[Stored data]
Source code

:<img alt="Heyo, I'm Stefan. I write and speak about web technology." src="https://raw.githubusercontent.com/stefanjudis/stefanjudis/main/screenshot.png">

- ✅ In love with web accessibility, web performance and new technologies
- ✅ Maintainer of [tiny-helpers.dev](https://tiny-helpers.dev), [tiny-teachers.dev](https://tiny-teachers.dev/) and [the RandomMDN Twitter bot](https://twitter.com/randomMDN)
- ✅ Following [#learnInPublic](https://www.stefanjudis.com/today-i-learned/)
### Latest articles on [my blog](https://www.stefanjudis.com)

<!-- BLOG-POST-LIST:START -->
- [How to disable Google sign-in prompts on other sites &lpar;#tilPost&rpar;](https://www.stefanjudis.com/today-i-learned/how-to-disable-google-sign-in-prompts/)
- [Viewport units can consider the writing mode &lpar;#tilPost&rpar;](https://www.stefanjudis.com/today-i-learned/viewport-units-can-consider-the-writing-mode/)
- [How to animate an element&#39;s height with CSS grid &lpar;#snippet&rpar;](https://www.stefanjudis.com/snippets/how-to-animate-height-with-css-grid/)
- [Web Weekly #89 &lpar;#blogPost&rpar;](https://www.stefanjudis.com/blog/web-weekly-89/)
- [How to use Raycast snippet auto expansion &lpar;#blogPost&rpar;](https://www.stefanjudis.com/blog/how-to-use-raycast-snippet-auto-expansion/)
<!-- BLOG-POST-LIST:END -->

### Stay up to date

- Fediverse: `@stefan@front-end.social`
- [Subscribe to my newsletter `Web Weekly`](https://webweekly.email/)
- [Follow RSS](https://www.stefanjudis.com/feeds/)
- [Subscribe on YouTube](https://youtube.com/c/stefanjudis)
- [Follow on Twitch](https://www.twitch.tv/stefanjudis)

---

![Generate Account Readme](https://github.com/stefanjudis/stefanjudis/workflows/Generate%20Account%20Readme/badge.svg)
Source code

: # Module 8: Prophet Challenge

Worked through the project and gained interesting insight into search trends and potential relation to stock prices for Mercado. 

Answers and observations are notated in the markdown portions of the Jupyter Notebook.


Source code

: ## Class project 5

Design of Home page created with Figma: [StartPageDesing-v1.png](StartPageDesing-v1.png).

* Work order: Line count for "tilPost": state how many lines of the records contain it, and give only the number.

* Output of the exercise: 2